Re: [PATCH] irqchip/gic-v4.1: Optimize the delay time of the poll on the GICR_VPENDBASER.Dirty bit

From: Marc Zyngier
Date: Wed Sep 16 2020 - 04:39:48 EST


On 2020-09-16 08:04, lushenming wrote:
Hi,

Our team just discussed this issue again and consulted our GIC hardware
design team. They think the RD can afford busy waiting. So we still think
maybe 0 is better, at least for our hardware.

In addition, if not 0, as I said before, in our measurement, it takes only
hundreds of nanoseconds, or 1~2 microseconds, to finish parsing the VPT
in most cases. So maybe 1 microseconds, or smaller, is more appropriate.
Anyway, 10 microseconds is too much.

But it has to be said that it does depend on the hardware implementation.

Exactly. And given that the only publicly available implementation is
a software model, I am reluctant to change "performance" related things
based on benchmarks that can't be verified and appears to me as a micro
optimization.

Besides, I'm not sure where are the start and end point of the total scheduling
latency of a vcpu you said, which includes many events. Is the parse time of
the VPT not clear enough?

Measure the time it takes from kvm_vcpu_load() to the point where the vcpu
enters the guest. How much, in proportion, do these 1/2/10ms represent?

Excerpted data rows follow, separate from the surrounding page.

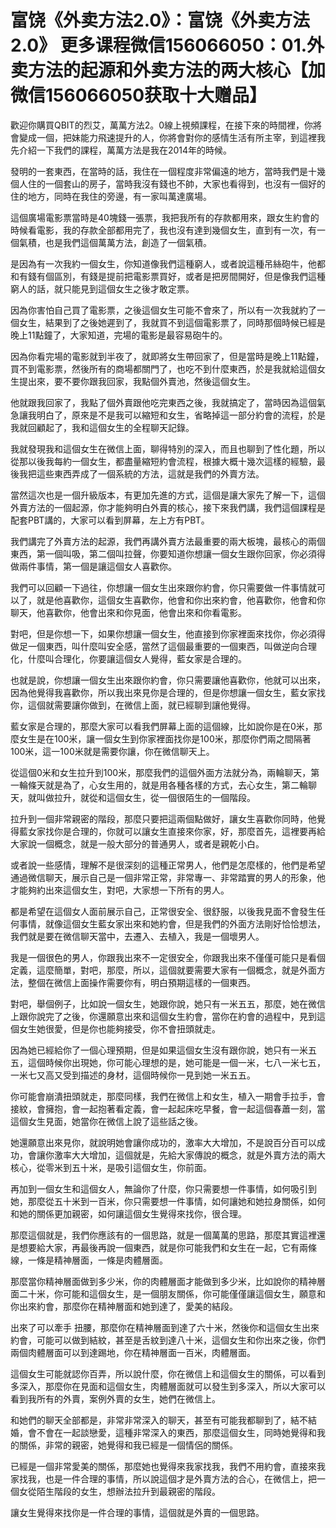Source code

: # 富饶《外卖方法2.0》：富饶《外卖方法2.0》  更多课程微信156066050：01.外卖方法的起源和外卖方法的两大核心【加微信156066050获取十大赠品】

歡迎你購買QBIT的烈艾，萬萬方法2。0線上視頻課程，在接下來的時間裡，你將會變成一個，把妹能力飛速提升的人，你將會對你的感情生活有所主宰，到這裡我先介紹一下我們的課程，萬萬方法是我在2014年的時候。

發明的一套東西，在當時的話，我住在一個程度非常偏遠的地方，當時我們是十幾個人住的一個套山的房子，當時我沒有錢也不帥，大家也看得到，也沒有一個好的住的地方，同時在我住的旁邊，有一家叫萬達廣場。

這個廣場電影票當時是40塊錢一張票，我把我所有的存款都用來，跟女生約會的時候看電影，我的存款全部都用完了，我也沒有達到幾個女生，直到有一次，有一個氣積，也是我們這個萬萬方法，創造了一個氣積。

是因為有一次我約一個女生，你知道像我們這種窮人，或者說這種吊絲砲牛，他都和有錢有個區別，有錢是提前把電影票買好，或者是把房間開好，但是像我們這種窮人的話，就只能見到這個女生之後才敢定票。

因為你害怕自己買了電影票，之後這個女生可能不會來了，所以有一次我就約了一個女生，結果到了之後她遲到了，我就買不到這個電影票了，同時那個時候已經是晚上11點鐘了，大家知道，完場的電影是最容易砲牛的。

因為你看完場的電影就到半夜了，就即將女生帶回家了，但是當時是晚上11點鐘，買不到電影票，然後所有的商場都關門了，也吃不到什麼東西，於是我就給這個女生提出來，要不要你跟我回家，我點個外賣池，然後這個女生。

他就跟我回家了，我點了個外賣跟他吃完東西之後，我就搞定了，當時因為這個氣急讓我明白了，原來是不是我可以縮短和女生，省略掉這一部分約會的流程，於是我就回顧起了，我和這個女生的全程聊天記錄。

我就發現我和這個女生在微信上面，聊得特別的深入，而且也聊到了性化題，所以從那以後我每約一個女生，都盡量縮短約會流程，根據大概十幾次這樣的經驗，最後我把這些東西弄成了一個系統的方法，這就是我們的外賣方法。

當然這次也是一個升級版本，有更加先進的方式，這個是讓大家先了解一下，這個外賣方法的一個起源，你才能夠明白外賣的核心，接下來我們講，我們這個課程是配套PBT講的，大家可以看到屏幕，左上方有PBT。

我們講完了外賣方法的起源，我們再講外賣方法最重要的兩大板塊，最核心的兩個東西，第一個叫吸，第二個叫拉聲，你要知道你想讓一個女生跟你回家，你必須得做兩件事情，第一個是讓這個女人喜歡你。

我們可以回顧一下過往，你想讓一個女生出來跟你約會，你只需要做一件事情就可以了，就是他喜歡你，這個女生喜歡你，他會和你出來約會，他喜歡你，他會和你聊天，他喜歡你，他會出來和你見面，他會出來和你看電影。

對吧，但是你想一下，如果你想讓一個女生，他直接到你家裡面來找你，你必須得做足一個東西，叫什麼叫安全感，當然了這個最重要的一個東西，叫做逆向合理化，什麼叫合理化，你要讓這個女人覺得，藍女家是合理的。

也就是說，你想讓一個女生出來跟你約會，你只需要讓他喜歡你，他就可以出來，因為他覺得我喜歡你，所以我出來見你是合理的，但是你想讓一個女生，藍女家找你，這個就需要讓你做到，在微信上面，就已經聊到讓他覺得。

藍女家是合理的，那麼大家可以看我們屏幕上面的這個線，比如說你是在0米，那麼女生是在100米，讓一個女生到你家裡面找你是100米，那麼你們兩之間隔著100米，這一100米就是需要你讓，你在微信聊天上。

從這個0米和女生拉升到100米，那麼我們的這個外面方法就分為，兩輪聊天，第一輪條天就是為了，心女生用的，就是用各種各樣的方式，去心女生，第二輪聊天，就叫做拉升，就從和這個女生，從一個很陌生的一個階段。

拉升到一個非常親密的階段，那麼只要把這兩個點做好，讓女生喜歡你同時，他覺得藍女家找你是合理的，你就可以讓女生直接來你家，好，那麼首先，這裡要再給大家說一個概念，就是一般大部分的普通男人，或者是親乾小白。

或者說一些感情，理解不是很深刻的這種正常男人，他們是怎麼樣的，他們是希望通過微信聊天，展示自己是一個非常正常，非常專一、非常踏實的男人的形象，他才能夠約出來這個女生，對吧，大家想一下所有的男人。

都是希望在這個女人面前展示自己，正常很安全、很舒服，以後我見面不會發生任何事情，就像這個女生藍女家出來和她約會，但是我們的外面方法剛好恰恰想法，我們就是要在微信聊天當中，去遷入、去植入，我是一個壞男人。

我是一個很色的男人，你跟我出來不一定很安全，你跟我出來不僅僅可能只是看個定義，這麼簡單，對吧，那麼，所以，這個就要需要大家有一個概念，就是外面方法，整個在微信上面操作需要你有，明白預期這樣的一個東西。

對吧，舉個例子，比如說一個女生，她跟你說，她只有一米五五，那麼，她在微信上跟你說完了之後，你還願意出來和這個女生約會，當你在約會的過程中，見到這個女生她很愛，但是你也能夠接受，你不會扭頭就走。

因為她已經給你了一個心理預期，但是如果這個女生沒有跟你說，她只有一米五五，這個時候你出現她，你可能心理想的是，她可能是一個一米，七八一米七五，一米七又高又受到描述的身材，這個時候你一見到她一米五五。

你可能會崩潰扭頭就走，那麼同樣，我們在微信上和女生，植入一期會手拉手，會接紋，會擁抱，會一起抱著看定義，會一起起床吃早餐，會一起這個春蕭一刻，當這個女生見面，她當你在微信上說了這些話之後。

她還願意出來見你，就說明她會讓你成功的，激率大大增加，不是說百分百可以成功，會讓你激率大大增加，這個就是，先給大家傳說的概念，就是外賣方法的兩大核心，從零米到五十米，是吸引這個女生，你前面。

再加到一個女生和這個女人，無論你了什麼，你只需要想一件事情，如何吸引到她，那麼從五十米到一百米，你只需要想一件事情，如何讓她和她拉身關係，如何和她的關係更加親密，如何讓這個女生覺得來找你，很合理。

那麼這個就是，我們你應該有的一個思路，就是一個萬萬的思路，那麼其實這裡還是想要給大家，再最後再說一個東西，就是你可能我們和女生在一起，它有兩條線，一條是精神層面，一條是肉體層面。

那麼當你精神層面做到多少米，你的肉體層面才能做到多少米，比如說你的精神層面二十米，你可能和這個女生，是一個朋友關係，你可能僅僅讓這個女生，願意和你出來約會，那麼你在精神層面和她到達了，愛美的結段。

出來了可以牽手 扭腰，那麼你在精神層面到達了六十米，然後你和這個女生出來約會，可能可以做到結紋，甚至是舌紋到達八十米，這個女生和你出來之後，你們兩個肉體層面可以到達踢地，你在精神層面一百米，肉體層面。

這個女生可能就認你百弄，所以說什麼，你在微信上和這個女生的關係，可以看到多深入，那麼你在見面和這個女生，肉體層面就可以發生到多深入，所以大家可以看到我所有的外賣，案例外賣的女生，她們在微信上。

和她們的聊天全部都是，非常非常深入的聊天，甚至有可能我都聊到了，結不結婚，會不會在一起談戀愛，這種非常深入的東西，那麼這個女生，同時她覺得和我的關係，非常的親密，她覺得和我已經是一個情侶的關係。

已經是一個非常愛美的關係，那麼她也覺得來我家找我，我們不用約會，直接來我家找我，也是一件合理的事情，所以說這個才是外賣方法的合心，在微信上，把一個女從陌生階段的女生，想辦法拉升到最親密的階段。

讓女生覺得來找你是一件合理的事情，這個就是外賣的一個思路。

Also, a better(?) course of action would maybe to consider whether we should
split the its_vpe_schedule() call into two distinct operations: one that
programs the VPE to be resident, and another that poll the Dirty bit *much
later* on the entry path, giving the GIC a chance to work in parallel with
the CPU on the entry path.

If your HW is a quick as you say it is, it would pretty much guarantee
a clear read of GICR_VPENDBASER without waiting.

M.
--
Jazz is not dead. It just smells funny...